# Long 460 3 point hitch not lifting when it gets hot



## Idylwyld

I took a few months to go thru this process. I am going to briefly detail it here in the hope that someone else with a Long tractor can benefit from my learning process.

Problem: 
*3 point hitch would quit lifting on me when it got hot*. I put up with it for a while and finally got aggravated.
1) Pulled screen hydraulic filter on low right side of tractor out and it was disgustingly filthy, almost completely clogged up. Cleaned it out and R2ed hyd fluid. That helped for a while. I got by for a while longer with the process of when it quit lifting put tractor up for the day.

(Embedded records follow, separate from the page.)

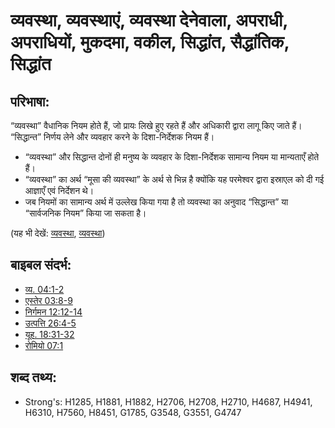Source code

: # व्यवस्था, व्यवस्थाएं, व्यवस्था देनेवाला, अपराधी, अपराधियों, मुकदमा, वकील, सिद्धांत, सैद्धांतिक, सिद्धांत #

## परिभाषा: ##

“व्यवस्था” वैधानिक नियम होते हैं, जो प्रायः लिखे हुए रहते हैं और अधिकारी द्वारा लागू किए जाते हैं। “सिद्धान्त” निर्णय लेने और व्यवहार करने के दिशा-निर्देशक नियम हैं।

* “व्यवस्था” और सिद्धान्त दोनों ही मनुष्य के व्यवहार के दिशा-निर्देशक सामान्य नियम या मान्यताएँ होते हैं।
* “व्यवस्था” का अर्थ “मूसा की व्यवस्था” के अर्थ से भिन्न है क्योंकि यह परमेश्वर द्वारा इस्राएल को दी गई आज्ञाएँ एवं निर्देशन थे।
* जब नियमों का सामान्य अर्थ में उल्लेख किया गया है तो व्यवस्था का अनुवाद “सिद्धान्त” या “सार्वजनिक नियम” किया जा सकता है।  

(यह भी देखें: [व्यवस्था](../other/law.md), [व्यवस्था](../kt/lawofmoses.md))

## बाइबल संदर्भ: ##

* [व्य. 04:1-2](rc://hi/tn/help/deu/04/01)
* [एस्तेर 03:8-9](rc://hi/tn/help/est/03/08)
* [निर्गमन 12:12-14](rc://hi/tn/help/exo/12/12)
* [उत्पत्ति 26:4-5](rc://hi/tn/help/gen/26/04)
* [यूह. 18:31-32](rc://hi/tn/help/jhn/18/31)
* [रोमियो 07:1](rc://hi/tn/help/rom/07/01)

## शब्द तथ्य: ##

* Strong's: H1285, H1881, H1882, H2706, H2708, H2710, H4687, H4941, H6310, H7560, H8451, G1785, G3548, G3551, G4747
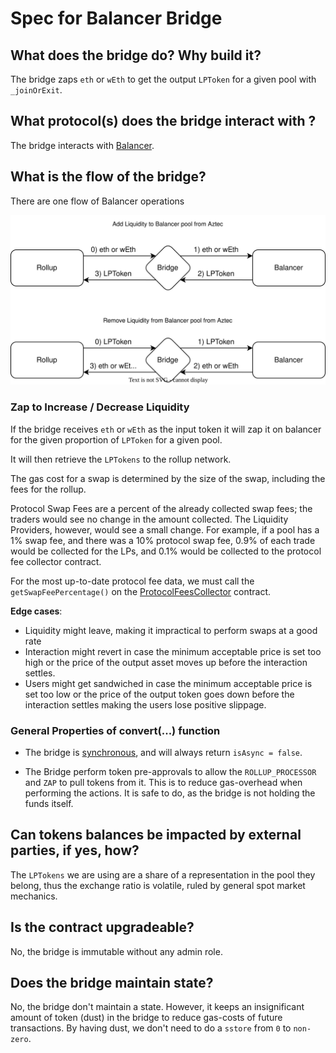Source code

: # Spec for Balancer Bridge

## What does the bridge do? Why build it?

The bridge zaps `eth` or `wEth` to get the output `LPToken` for a given pool with `_joinOrExit`.

## What protocol(s) does the bridge interact with ?

The bridge interacts with [Balancer](https://docs.balancer.fi/).

## What is the flow of the bridge?

There are one flow of Balancer operations

![Balancer Flows](./BalancerBridge.svg)

### Zap to Increase / Decrease Liquidity

If the bridge receives `eth` or `wEth` as the input token it will zap it on balancer for the given proportion of `LPToken` for a given pool.

It will then retrieve the `LPTokens` to the rollup network.

The gas cost for a swap is determined by the size of the swap, including the fees for the rollup.

Protocol Swap Fees are a percent of the already collected swap fees; the traders would see no change in the amount collected. The Liquidity Providers, however, would see a small change. For example, if a pool has a 1% swap fee, and there was a 10% protocol swap fee, 0.9% of each trade would be collected for the LPs, and 0.1% would be collected to the protocol fee collector contract.

For the most up-to-date protocol fee data, we must call the `getSwapFeePercentage()` on the [ProtocolFeesCollector](https://etherscan.io/address/0xce88686553686DA562CE7Cea497CE749DA109f9F#readContract) contract.

**Edge cases**:

- Liquidity might leave, making it impractical to perform swaps at a good rate
- Interaction might revert in case the minimum acceptable price is set too high or the price of the output asset moves up before the interaction settles.
- Users might get sandwiched in case the minimum acceptable price is set too low or the price of the output token goes down before the interaction settles making the users lose positive slippage.

### General Properties of convert(...) function

- The bridge is [synchronous](https://docs.aztec.network/how-aztec-works/aztec-connect/technical-intro#async-flow-explainer), and will always return `isAsync = false`.

- The Bridge perform token pre-approvals to allow the `ROLLUP_PROCESSOR` and `ZAP` to pull tokens from it.
  This is to reduce gas-overhead when performing the actions. It is safe to do, as the bridge is not holding the funds itself.

## Can tokens balances be impacted by external parties, if yes, how?

The `LPTokens` we are using are a share of a representation in the pool they belong, thus the exchange ratio is volatile, ruled by general spot market mechanics.

## Is the contract upgradeable?

No, the bridge is immutable without any admin role.

## Does the bridge maintain state?

No, the bridge don't maintain a state. However, it keeps an insignificant amount of token (dust) in the bridge to reduce gas-costs of future transactions. By having dust, we don't need to do a `sstore` from `0` to `non-zero`.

2) . Hydraulic lift control under seat has several removable control valves in it. Thru experimentation I have learned the one on top controls up. Under the cap is a spring that actually looks pretty sorry for what it is supposed to do. It needs about an 1-1/16 wrench to get the cap off. I just used a big crescent. I pulled that spring and bullet headed looking valve came with it. I pulled the control valves one at a time, looked them over,cleaned them real well and reinstalled. The up valve had a burr on it. I smoothed the burr out with a bench grinder.
Found one control valve that had 10MM washers stacked in it for spacers. Not sure if this is correct or just someone elses fix. But, subscribing to the theory if it isnt broke Im not going to fix it. A lot of those washers were broke in half from years of use. Went to Home Depot and replaced the washers. Time will tell how well they hold up. It was a cheap fix. The whole valve was 150 bucks. Washers were about 3 bucks.
*Bottom line: 
Hydraulic lift is working fine now.* Draft control did not work correctly before all this. It does now. 
Later I may have to replace some o rings on the control valves, but for now I am back in business.
*Lesson learned: About once a year pull that screen hydraulic filter and clean it well.
*


----------



## KB4GAP

Where was the valve located that had washers in it ?
I'm having same trouble on a 510 Long


----------



## Idylwyld

KB4GAP said:


> Where was the valve located that had washers in it ?
> I'm having same trouble on a 510 Long


Underneath the seat. One with the washers is on the bottom. I took pics with my cell phone. My finger points to the valves. I hope they attached.
Hope that helps. Keep it full of hyd fluid. Letting it get low and using it allows the fluid to get hotter and it gives you issues. I have learned to keep it full especially in summer time.


----------



## John M T

Thank you that is a big help I will try it.


----------